A careful review of the financial report of OSL Group reveals that in 2024, the revenue from OSL Group's digital asset market business was 283 million HKD, a year-on-year increase of 73%, with the main revenue coming from over-the-counter trading, request for quote (RFQ), exchange business, and custody services; the revenue from the digital asset technology infrastructure business was 92 million HKD, a significant year-on-year increase of 415%, primarily sourced from SaaS services. The turnaround of OSL from losses to profits also reflects the current state of Web3 development in Hong Kong. With the orderly advancement of businesses such as retail-oriented cryptocurrency exchanges, Bitcoin and Ethereum spot ETFs, stablecoins, etc., the overall crypto ecosystem in Hong Kong is becoming increasingly complete.

Where are the key points for profit for OSL? Does the transition from loss to profit also indicate that the development of Web3 in Hong Kong has entered a new stage?

From a "shell" company to being acquired by BGX

According to Tencent's "Observation", OSL began searching for potential buyers for acquisition in the market during the 2023 Spring Festival.

OSL's predecessor was a Hong Kong Stock Exchange main board listed company in 2015 - Brand China, which is primarily engaged in advertising and marketing services, providing customized advertising and marketing services for clients in the automotive and other industries.

In early 2018, the famous shell king, through its subsidiary East Harvest, acquired 74.48% of the publicly issued stock of Brand China, becoming the actual controller of Brand China. It was also after this that the OSL exchange was established within Brand China. In 2019, Brand China was renamed BC Technology.

Gao Zhenshun is known as the "King of Shells" and is famous in the Hong Kong capital market for his expertise in acquiring poorly performing listed company shell resources at low prices and profiting through asset restructuring. Previously, he has successfully operated several similar transactions, such as selling Culture China (later renamed Alibaba Pictures) to Alibaba, helping the latter to lay out its cultural industry strategy, while also earning considerable profits himself.

The acquisition of the brand in China, followed by the establishment of an exchange internally, renaming, and a series of measures, are actually aimed at enhancing the company's value and market influence through business integration and strategic adjustments. When the timing is right, capital exit will be realized through equity transfer or other means to reap substantial profits.
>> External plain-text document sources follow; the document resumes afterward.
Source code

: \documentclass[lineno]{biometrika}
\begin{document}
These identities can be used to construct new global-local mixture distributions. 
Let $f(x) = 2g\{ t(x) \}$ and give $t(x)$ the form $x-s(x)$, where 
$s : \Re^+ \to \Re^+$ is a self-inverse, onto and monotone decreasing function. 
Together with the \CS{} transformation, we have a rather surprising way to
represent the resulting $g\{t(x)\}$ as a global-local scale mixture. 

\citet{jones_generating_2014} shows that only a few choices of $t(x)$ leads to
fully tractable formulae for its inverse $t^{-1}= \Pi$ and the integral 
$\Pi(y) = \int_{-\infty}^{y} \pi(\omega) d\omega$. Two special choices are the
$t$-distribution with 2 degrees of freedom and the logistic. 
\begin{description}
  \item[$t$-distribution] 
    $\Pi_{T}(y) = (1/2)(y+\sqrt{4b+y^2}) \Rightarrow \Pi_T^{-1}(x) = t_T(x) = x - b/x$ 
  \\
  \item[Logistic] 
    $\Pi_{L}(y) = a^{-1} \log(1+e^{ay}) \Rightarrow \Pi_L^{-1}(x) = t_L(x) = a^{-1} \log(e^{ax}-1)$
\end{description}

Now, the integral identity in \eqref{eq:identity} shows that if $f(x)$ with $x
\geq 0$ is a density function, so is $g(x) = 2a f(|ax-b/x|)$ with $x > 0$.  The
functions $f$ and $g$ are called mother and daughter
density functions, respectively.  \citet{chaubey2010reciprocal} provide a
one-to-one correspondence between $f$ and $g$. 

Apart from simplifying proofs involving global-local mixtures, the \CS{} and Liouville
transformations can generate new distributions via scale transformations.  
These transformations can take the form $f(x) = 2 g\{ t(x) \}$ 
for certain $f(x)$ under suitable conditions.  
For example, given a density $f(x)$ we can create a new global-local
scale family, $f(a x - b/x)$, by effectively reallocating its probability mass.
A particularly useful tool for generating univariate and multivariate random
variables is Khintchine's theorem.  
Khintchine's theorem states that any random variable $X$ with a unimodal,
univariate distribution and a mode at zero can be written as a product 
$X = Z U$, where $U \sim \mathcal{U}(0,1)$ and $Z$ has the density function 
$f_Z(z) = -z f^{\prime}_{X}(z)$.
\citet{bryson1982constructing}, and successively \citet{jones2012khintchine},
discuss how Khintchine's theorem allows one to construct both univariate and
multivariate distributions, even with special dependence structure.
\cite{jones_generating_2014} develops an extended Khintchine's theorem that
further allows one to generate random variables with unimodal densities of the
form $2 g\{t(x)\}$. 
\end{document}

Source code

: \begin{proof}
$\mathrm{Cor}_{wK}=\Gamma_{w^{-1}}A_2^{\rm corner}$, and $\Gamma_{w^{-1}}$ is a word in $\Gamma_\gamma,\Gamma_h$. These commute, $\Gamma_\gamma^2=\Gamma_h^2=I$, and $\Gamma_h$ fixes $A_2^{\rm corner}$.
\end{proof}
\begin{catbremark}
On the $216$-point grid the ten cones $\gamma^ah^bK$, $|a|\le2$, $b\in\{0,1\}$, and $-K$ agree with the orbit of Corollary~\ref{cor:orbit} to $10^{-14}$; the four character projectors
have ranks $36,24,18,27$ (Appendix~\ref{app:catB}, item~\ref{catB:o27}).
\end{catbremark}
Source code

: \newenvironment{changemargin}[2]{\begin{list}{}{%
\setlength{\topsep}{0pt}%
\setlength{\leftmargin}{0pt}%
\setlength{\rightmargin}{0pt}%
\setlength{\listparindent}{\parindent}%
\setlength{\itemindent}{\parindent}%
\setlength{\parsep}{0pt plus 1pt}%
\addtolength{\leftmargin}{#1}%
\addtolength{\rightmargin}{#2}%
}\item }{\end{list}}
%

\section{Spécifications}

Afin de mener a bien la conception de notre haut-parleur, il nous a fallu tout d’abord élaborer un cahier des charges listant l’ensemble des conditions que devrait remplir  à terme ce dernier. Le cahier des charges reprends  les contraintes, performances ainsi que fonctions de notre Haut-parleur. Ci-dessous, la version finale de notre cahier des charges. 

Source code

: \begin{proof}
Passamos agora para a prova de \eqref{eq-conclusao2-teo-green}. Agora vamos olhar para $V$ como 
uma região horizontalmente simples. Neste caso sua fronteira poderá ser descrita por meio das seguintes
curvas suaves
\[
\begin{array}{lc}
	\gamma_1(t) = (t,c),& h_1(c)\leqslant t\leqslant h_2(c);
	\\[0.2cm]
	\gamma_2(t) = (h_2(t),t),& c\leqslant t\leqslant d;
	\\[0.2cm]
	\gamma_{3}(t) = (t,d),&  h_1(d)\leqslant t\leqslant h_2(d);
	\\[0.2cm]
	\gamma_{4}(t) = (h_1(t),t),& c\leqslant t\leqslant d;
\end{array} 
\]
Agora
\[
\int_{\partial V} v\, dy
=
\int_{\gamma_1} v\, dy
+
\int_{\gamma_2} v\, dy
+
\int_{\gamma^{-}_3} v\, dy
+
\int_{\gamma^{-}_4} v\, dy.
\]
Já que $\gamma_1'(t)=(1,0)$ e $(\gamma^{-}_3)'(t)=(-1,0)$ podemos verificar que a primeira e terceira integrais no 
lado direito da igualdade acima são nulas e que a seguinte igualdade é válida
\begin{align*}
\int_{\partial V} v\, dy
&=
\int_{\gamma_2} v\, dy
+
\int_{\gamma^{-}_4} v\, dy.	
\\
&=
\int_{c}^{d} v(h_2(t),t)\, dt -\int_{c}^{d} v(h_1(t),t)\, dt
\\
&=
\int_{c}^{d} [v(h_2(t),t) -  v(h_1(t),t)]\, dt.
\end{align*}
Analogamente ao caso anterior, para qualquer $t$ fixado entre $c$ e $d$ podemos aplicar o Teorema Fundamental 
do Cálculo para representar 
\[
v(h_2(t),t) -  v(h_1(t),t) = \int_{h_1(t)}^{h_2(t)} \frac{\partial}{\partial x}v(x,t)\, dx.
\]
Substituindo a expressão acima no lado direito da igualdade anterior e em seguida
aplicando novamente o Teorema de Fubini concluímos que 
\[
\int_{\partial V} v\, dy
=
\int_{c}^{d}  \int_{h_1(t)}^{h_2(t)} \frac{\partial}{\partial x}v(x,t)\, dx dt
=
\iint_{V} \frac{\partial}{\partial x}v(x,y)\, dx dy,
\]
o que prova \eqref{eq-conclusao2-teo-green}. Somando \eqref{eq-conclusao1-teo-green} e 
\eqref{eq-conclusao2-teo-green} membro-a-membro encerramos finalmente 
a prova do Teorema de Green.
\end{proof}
Subsequently, OSL obtained a virtual asset license issued by the Hong Kong Securities and Futures Commission on December 15, 2020, specifically a Type 1 (Securities Trading) and Type 7 (Providing Automated Trading Services) regulated activity license, becoming the first licensed institution in Hong Kong.

Combining the financial reports of 2021 and 2022, BC Technology Group sought to sell the OSL exchange at the beginning of 2023 due to a sharp decline in revenue from digital asset businesses from HKD 278 million to HKD 71 million, weak trading profits, and high compliance and technology expenditures (administrative expenses increased to HKD 574 million). At the same time, the company's strategy is focused on high-growth SaaS services (revenue increased by 197.3% to HKD 30 million). Additionally, the sluggish cryptocurrency market has put pressure on the valuation of the exchange, and selling OSL could recoup funds to alleviate the debt-to-asset ratio (73.8%) and optimize resource allocation.

Until November 14, 2023, BGX announced a strategic investment in OSL's parent company, BC Technology Group, subscribing to approximately HKD 710 million in new shares, with BGX's shareholding reaching 29.97%, making it the largest shareholder of OSL. The nearly year-long search has finally come to an end. After this, OSL Exchange's parent company, BC Technology Group, was also renamed OSL Group.

Key Turning Point from Loss to Profit - HKD 710 million Investment in BGX

After receiving the investment from BGX, OSL has indeed experienced significant changes in its development.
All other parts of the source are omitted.